Think Wisconsin is afraid of that big No. 1 in front of Arizona's name? Think again.
Saturday night's Elite Eight showdown with the one-seeded Arizona Wildcats shouldn't be terribly intimidating for the Badgers. It will be the third time this season Wisconsin's gone up against an NCAA tournament one-seed. The first two matchups during the non-conference portion of the season, against Florida in Madison and at Virginia, both ended in Wisconsin wins.
Saturday, with a trip to the Final Four on the line, the Badgers look to go 3-0.
Obviously, the late rounds of the NCAA tournament are different than getting-your-feet-wet games in November and December. But if Wisconsin's proven one thing — be it against Florida and Virginia or the Big Ten's finest such as Michigan and Michigan State — it's that it can beat the country's best teams.
"You know, that's why I think we're a pretty good team," Wisconsin guard Josh Gasser said during a Friday press conference. "You don't really know where to start. We've got bigs who can score, we've got perimeter guys that can score, and we've always been known as a pretty good defensive team, so I think that's what's made us dangerous thus far and that's what makes us still playing today, which is always good. We're very versatile. We move the ball. We're unselfish, so I guess that's kind of the makeup of our team."
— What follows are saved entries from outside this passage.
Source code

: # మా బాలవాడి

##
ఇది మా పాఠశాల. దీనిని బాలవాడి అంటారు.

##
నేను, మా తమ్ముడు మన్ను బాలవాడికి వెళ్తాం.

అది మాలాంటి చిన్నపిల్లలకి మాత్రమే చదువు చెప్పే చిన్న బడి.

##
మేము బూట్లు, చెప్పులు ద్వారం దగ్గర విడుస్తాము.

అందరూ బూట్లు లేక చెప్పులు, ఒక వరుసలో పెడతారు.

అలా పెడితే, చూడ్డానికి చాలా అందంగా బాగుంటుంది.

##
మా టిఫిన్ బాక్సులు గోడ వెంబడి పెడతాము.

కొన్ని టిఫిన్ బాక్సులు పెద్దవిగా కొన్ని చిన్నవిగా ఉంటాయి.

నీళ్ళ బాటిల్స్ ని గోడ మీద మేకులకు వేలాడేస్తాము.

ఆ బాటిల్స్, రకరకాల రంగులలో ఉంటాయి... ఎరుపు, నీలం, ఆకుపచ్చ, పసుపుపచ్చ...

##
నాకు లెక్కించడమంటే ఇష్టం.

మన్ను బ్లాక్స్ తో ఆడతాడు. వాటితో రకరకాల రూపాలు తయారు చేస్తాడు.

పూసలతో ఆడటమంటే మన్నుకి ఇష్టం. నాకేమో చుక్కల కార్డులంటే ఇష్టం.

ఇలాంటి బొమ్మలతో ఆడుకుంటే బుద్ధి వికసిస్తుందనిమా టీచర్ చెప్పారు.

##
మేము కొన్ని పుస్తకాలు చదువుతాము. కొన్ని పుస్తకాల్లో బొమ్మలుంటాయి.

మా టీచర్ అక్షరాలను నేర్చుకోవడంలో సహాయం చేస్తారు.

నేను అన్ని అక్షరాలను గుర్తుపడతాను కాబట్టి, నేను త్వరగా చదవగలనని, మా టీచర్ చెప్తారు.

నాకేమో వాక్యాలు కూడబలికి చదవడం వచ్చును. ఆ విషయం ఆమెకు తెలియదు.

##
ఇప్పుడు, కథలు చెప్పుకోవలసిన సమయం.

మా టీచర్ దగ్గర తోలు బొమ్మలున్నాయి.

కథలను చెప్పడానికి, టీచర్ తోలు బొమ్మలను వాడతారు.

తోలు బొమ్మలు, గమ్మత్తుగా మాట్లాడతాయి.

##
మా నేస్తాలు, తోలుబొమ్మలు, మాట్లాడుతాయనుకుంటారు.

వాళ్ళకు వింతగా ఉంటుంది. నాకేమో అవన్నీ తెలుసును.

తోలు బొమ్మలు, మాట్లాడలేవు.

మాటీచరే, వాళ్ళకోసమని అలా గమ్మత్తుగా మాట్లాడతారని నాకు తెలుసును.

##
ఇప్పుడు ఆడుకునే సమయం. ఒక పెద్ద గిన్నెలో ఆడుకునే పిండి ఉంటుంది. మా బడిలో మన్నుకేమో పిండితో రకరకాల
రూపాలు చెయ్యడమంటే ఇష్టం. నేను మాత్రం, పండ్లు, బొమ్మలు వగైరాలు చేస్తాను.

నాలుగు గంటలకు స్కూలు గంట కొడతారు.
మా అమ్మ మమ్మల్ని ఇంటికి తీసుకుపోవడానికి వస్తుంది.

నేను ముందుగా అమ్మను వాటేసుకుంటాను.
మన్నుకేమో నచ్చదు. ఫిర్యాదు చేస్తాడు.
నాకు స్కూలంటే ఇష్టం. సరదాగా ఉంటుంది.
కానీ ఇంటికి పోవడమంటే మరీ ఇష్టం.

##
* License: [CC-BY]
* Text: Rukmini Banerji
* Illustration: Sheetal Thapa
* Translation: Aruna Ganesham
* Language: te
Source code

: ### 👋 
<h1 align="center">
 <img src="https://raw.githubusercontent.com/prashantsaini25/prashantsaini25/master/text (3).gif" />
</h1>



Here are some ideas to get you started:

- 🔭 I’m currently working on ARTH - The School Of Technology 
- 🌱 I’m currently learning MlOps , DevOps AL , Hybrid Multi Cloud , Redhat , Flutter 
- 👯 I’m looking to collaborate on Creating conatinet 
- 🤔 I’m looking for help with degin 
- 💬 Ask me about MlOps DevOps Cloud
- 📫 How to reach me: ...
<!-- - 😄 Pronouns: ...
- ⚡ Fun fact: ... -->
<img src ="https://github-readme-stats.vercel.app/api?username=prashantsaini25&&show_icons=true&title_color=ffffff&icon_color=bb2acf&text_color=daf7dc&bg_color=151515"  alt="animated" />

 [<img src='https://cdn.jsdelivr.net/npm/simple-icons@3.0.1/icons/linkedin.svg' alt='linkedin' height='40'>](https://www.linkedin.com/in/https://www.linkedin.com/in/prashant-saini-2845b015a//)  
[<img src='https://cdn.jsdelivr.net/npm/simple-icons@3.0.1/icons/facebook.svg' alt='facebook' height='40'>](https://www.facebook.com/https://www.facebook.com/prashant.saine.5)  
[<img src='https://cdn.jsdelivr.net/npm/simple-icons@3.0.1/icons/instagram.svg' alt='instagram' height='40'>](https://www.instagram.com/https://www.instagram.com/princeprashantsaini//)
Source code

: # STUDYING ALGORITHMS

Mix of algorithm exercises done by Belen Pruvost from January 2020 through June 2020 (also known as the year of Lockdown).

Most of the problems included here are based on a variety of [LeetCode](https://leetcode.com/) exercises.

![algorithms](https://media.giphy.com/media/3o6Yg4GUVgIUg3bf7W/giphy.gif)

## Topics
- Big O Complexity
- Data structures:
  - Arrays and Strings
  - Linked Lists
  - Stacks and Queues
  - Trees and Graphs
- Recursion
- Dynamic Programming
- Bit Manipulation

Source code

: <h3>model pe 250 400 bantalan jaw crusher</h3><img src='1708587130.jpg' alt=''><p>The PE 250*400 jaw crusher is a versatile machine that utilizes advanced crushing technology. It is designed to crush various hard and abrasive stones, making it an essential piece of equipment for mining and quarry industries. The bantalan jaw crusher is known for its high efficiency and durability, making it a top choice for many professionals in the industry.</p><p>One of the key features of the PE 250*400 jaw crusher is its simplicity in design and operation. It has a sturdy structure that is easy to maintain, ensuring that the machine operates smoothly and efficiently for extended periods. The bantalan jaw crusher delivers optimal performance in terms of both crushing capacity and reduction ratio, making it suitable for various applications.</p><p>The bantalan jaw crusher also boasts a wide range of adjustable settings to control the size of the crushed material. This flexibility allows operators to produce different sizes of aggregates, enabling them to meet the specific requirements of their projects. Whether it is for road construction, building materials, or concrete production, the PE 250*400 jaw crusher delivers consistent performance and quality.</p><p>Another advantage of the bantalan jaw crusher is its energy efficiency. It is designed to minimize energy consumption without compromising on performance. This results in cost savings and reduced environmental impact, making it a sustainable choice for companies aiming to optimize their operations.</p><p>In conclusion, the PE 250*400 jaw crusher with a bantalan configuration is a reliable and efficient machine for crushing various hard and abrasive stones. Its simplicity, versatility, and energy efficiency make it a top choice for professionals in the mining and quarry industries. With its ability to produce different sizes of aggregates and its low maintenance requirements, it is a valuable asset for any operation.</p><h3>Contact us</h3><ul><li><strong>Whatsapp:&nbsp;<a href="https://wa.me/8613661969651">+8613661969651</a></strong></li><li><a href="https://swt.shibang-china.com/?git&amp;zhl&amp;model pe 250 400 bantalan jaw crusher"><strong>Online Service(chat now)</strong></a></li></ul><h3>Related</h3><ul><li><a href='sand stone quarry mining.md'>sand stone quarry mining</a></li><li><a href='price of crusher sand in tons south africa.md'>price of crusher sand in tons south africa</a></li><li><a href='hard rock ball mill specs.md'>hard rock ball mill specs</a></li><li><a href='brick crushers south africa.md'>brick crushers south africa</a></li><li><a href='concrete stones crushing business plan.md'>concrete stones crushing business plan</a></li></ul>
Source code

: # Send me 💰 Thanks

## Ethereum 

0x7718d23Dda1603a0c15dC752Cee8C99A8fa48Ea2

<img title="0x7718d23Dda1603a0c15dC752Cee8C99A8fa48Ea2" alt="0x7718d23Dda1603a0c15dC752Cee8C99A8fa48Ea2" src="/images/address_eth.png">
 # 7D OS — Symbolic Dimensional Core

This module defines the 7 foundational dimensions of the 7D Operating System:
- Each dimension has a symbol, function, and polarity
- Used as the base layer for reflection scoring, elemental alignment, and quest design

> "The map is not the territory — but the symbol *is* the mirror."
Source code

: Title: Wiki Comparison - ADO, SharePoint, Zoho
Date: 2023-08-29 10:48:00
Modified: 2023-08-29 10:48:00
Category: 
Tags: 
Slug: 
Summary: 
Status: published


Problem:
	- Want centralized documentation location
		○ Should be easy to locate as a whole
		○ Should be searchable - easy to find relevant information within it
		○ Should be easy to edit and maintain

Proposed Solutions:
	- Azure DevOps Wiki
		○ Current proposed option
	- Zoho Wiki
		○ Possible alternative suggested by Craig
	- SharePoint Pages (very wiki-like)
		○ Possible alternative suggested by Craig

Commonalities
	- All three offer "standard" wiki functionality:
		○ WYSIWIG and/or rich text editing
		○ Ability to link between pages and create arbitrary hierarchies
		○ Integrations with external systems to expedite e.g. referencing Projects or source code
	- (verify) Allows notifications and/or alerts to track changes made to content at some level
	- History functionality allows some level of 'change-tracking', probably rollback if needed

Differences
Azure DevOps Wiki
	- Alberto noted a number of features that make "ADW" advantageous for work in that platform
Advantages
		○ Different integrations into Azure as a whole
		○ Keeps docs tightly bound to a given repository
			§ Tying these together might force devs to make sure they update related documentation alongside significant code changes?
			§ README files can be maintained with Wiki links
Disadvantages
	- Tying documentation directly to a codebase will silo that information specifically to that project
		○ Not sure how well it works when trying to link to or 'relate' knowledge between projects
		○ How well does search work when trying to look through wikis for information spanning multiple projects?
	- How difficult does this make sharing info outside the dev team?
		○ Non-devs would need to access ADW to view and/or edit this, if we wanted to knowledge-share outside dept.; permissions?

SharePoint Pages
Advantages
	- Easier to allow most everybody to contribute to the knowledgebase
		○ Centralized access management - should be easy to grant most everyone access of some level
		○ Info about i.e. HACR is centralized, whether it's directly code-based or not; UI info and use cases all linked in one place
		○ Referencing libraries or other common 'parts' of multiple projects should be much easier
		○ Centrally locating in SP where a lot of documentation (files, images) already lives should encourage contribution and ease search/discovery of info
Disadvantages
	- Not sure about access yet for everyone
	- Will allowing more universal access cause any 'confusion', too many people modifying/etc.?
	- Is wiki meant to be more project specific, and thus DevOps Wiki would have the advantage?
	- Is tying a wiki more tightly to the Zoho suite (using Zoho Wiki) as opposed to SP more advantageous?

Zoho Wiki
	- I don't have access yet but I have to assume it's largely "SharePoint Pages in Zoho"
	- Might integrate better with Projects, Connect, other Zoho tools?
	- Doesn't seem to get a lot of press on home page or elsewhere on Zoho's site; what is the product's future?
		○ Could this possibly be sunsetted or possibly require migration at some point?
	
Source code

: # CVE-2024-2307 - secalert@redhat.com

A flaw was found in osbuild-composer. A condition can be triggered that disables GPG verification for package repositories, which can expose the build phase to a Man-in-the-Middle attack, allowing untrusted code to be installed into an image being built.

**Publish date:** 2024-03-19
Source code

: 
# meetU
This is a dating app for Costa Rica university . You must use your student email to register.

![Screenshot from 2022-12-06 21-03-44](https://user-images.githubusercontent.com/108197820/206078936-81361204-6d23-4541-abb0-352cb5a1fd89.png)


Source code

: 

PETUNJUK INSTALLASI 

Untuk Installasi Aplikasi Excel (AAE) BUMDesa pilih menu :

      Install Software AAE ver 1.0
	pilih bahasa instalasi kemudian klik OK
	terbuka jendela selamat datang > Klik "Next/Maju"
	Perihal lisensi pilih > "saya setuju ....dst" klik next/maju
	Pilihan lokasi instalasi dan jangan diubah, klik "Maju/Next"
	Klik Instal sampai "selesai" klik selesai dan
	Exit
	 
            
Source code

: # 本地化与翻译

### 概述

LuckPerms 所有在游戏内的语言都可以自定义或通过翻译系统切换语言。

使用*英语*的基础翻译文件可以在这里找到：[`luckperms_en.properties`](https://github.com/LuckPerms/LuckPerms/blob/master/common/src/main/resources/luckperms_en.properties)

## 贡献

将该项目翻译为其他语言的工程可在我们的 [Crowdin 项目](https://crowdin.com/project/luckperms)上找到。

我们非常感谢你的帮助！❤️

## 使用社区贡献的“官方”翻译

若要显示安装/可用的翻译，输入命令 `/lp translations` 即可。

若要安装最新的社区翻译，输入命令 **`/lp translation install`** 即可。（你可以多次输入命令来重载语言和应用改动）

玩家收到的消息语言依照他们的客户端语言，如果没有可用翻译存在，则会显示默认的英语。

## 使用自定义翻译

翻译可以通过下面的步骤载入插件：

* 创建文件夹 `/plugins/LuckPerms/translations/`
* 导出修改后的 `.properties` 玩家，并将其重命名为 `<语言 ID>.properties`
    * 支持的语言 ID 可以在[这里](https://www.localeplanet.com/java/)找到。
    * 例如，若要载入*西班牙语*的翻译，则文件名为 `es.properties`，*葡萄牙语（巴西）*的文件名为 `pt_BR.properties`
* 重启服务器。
That's not to say Arizona won't be a test. The Wildcats, obviously, earned that No. 1 seed with an incredible season that saw them sit at the top or right near the top of the top-25 rankings most of the way. After starting 21-0, they only lost four times all year, including a loss to an Oregon team the Badgers disposed of in the Round of 32. Arizona freshman forward Aaron Gordon is expected to be a top NBA draft pick. How would you describe Arizona? Just ask the Badgers:
"Athletic," Frank Kaminsky said.
"They're tough," Traevon Jackson said.
"Solid," Gasser said.
"Extremely talented," Sam Dekker said.
"Good team," Ben Brust said.
Dekker elaborated when talking about Gordon.
"Well, he's a very good player," he said. "Obviously, you've got to respect that. One of the top players in the nation at his position. And you've got to realize that and you've got to respect it and play to his strengths and his weaknesses. You know, he's a great athlete, so you've got to be ready for a lot of things that he's going to throw at you, and just try to stay solid and take some things away from him. As a competitor, you want to play against the best players. So I take this as a challenge, and I'm excited for it."
Playing against the best. That same mentality holds true when you zoom out of the Dekker-Gordon matchup and look at this game as a whole. Arizona is a team that's been either the best or one of the best all year. Wisconsin, though it spent time ranked in the top five, too, and is a two-seed in this tournament, wasn't as equally lauded from start to finish this season. Not there's much left for the Badgers to prove, but if they want to take Bo Ryan to his first Final Four, if they want to reach the college basketball mountaintop, they'll have to get by the Wildcats to do it.
Beating top teams hasn't been an issue so far this season. Now it's time to see if things can stay that way.